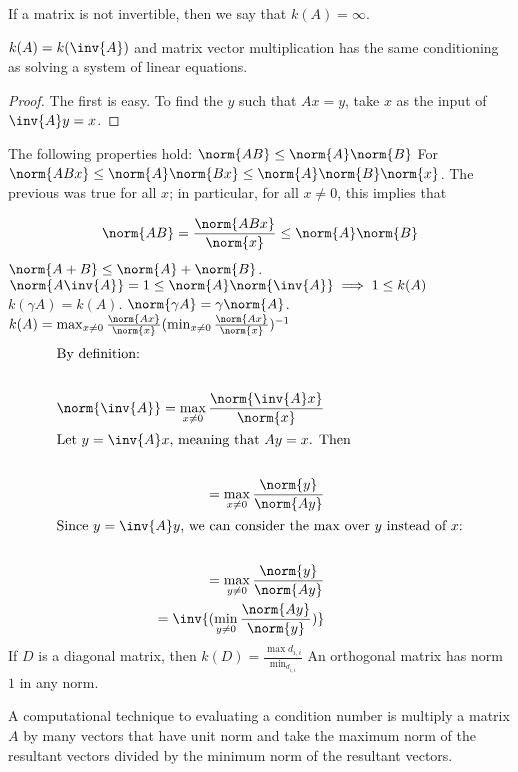 \documentclass[../main.tex]{subfiles}
\begin{document}
\begin{definition}
    If a matrix is not invertible, then we say that $k(A) = \infty$.
\end{definition}

\begin{proposition}
    $k(A) = k(\inv{A})$ and matrix vector multiplication has the same conditioning as solving a system of linear equations.
\end{proposition}

\begin{proof}
    The first is easy. To find the $y$ such that $Ax = y$, take $x$ as the input of $\inv{A}y = x$.
\end{proof}

\begin{proposition}
    \begin{outline}
        \1 The following properties hold:
        \2 $\norm{AB} \leq \norm{A} \norm{B}$
        \3 For $\norm{ABx} \leq \norm{A}\norm{Bx} \leq \norm{A} \norm{B} \norm{x}$. The previous was true for all $x$; in particular,
        for all $x \not = 0$, this implies that

        \[
            \norm{AB} = \frac{\norm{ABx}}{\norm{x}} \leq \norm{A}\norm{B}
        \]
        \2 $\norm{A + B} \leq \norm{A} + \norm{B}$.
        \2 $\norm{A \inv{A}} = 1 \leq \norm{A} \norm{\inv{A}} \implies 1 \leq k(A)$
        \1 $k(\gamma A) =  k(A)$.
        \1 $\norm{\gamma A} =  \gamma \norm{A}$.
        \1 $k(A) = \max_{x \not = 0} \frac{\norm{Ax}}{\norm{x}} (\min_{x \not = 0}\frac{\norm{Ax}}{\norm{x}})^{-1}$
        \2 
        \begin{align*}
            \intertext{By definition:} \\
            \norm{\inv{A}} = \max_{x \not = 0}\frac{\norm{\inv{A}x}}{\norm{x}} \\
            \intertext{Let $y = \inv{A}x$, meaning that $Ay = x$. Then} \\
            = \max_{x \not = 0}\frac{\norm{y}}{\norm{Ay}} \\
            \intertext{Since $y = \inv{A}y$, we can consider the $\max$ over $y$ instead of $x$:} \\
            = \max_{y \not = 0}\frac{\norm{y}}{\norm{Ay}} \\
            = \inv{(\min_{y \not = 0}\frac{\norm{Ay}}{\norm{y}})} \\
        \end{align*}
        \1 If $D$ is a diagonal matrix, then $k(D) = \frac{\max{d_{i,i}}}{\min_{d_{i,i}}}$
        \1 An orthogonal matrix has norm $1$ in any norm.
    \end{outline}
\end{proposition}

\begin{remark}
    A computational technique to evaluating a condition number is multiply a matrix $A$ by many vectors that have unit norm and take
    the maximum norm of the resultant vectors divided by the minimum norm of the resultant vectors.
\end{remark}
\end{document}
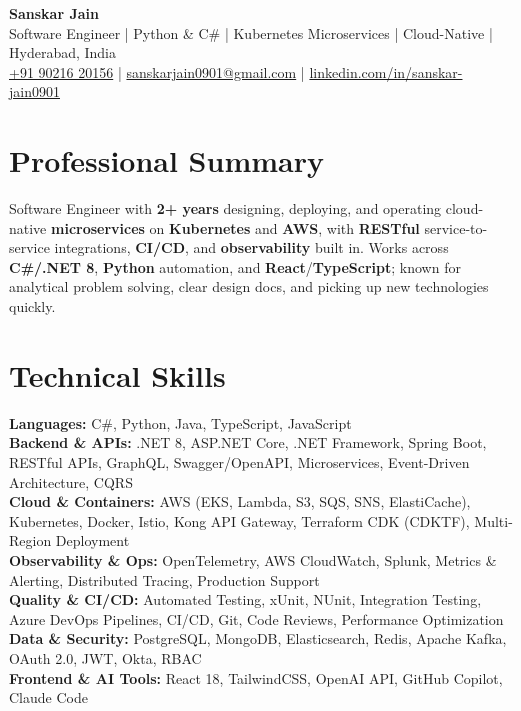 \documentclass[a4paper,10pt]{article}
\begin{document}
\begin{center}
    {\LARGE \textbf{Sanskar Jain}} \\
    \vspace{2pt}
    Software Engineer \;|\; Python \& C\# \;|\; Kubernetes Microservices \;|\; Cloud-Native \;|\; Hyderabad, India \\
    \vspace{2pt}
    \href{tel:+919021620156}{+91 90216 20156} \;|\;
    \href{mailto:sanskarjain0901@gmail.com}{sanskarjain0901@gmail.com} \;|\;
    \href{https://www.linkedin.com/in/sanskar-jain0901/}{linkedin.com/in/sanskar-jain0901}
\end{center}

\section*{Professional Summary}
Software Engineer with \textbf{2+ years} designing, deploying, and operating cloud-native \textbf{microservices} on \textbf{Kubernetes} and \textbf{AWS}, with \textbf{RESTful} service-to-service integrations, \textbf{CI/CD}, and \textbf{observability} built in.
Works across \textbf{C\#/.NET 8}, \textbf{Python} automation, and \textbf{React}/\textbf{TypeScript}; known for analytical problem solving, clear design docs, and picking up new technologies quickly.

\section*{Technical Skills}
\begin{sloppypar}
\noindent
\textbf{Languages:} C\#, Python, Java, TypeScript, JavaScript \\
\textbf{Backend \& APIs:} .NET 8, ASP.NET Core, .NET Framework, Spring Boot, RESTful APIs, GraphQL, Swagger/OpenAPI, Microservices, Event-Driven Architecture, CQRS \\
\textbf{Cloud \& Containers:} AWS (EKS, Lambda, S3, SQS, SNS, ElastiCache), Kubernetes, Docker, Istio, Kong API Gateway, Terraform CDK (CDKTF), Multi-Region Deployment \\
\textbf{Observability \& Ops:} OpenTelemetry, AWS CloudWatch, Splunk, Metrics \& Alerting, Distributed Tracing, Production Support \\
\textbf{Quality \& CI/CD:} Automated Testing, xUnit, NUnit, Integration Testing, Azure DevOps Pipelines, CI/CD, Git, Code Reviews, Performance Optimization \\
\textbf{Data \& Security:} PostgreSQL, MongoDB, Elasticsearch, Redis, Apache Kafka, OAuth 2.0, JWT, Okta, RBAC \\
\textbf{Frontend \& AI Tools:} React 18, TailwindCSS, OpenAI API, GitHub Copilot, Claude Code
\end{sloppypar}
\end{document}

**Assignment:** Each line in the data that holds the string "Software" needs to be copied.

**Answer to the problem:**
    Software Engineer \;|\; Python \& C\# \;|\; Kubernetes Microservices \;|\; Cloud-Native \;|\; Hyderabad, India \\
Software Engineer with \textbf{2+ years} designing, deploying, and operating cloud-native \textbf{microservices} on \textbf{Kubernetes} and \textbf{AWS}, with \textbf{RESTful} service-to-service integrations, \textbf{CI/CD}, and \textbf{observability} built in.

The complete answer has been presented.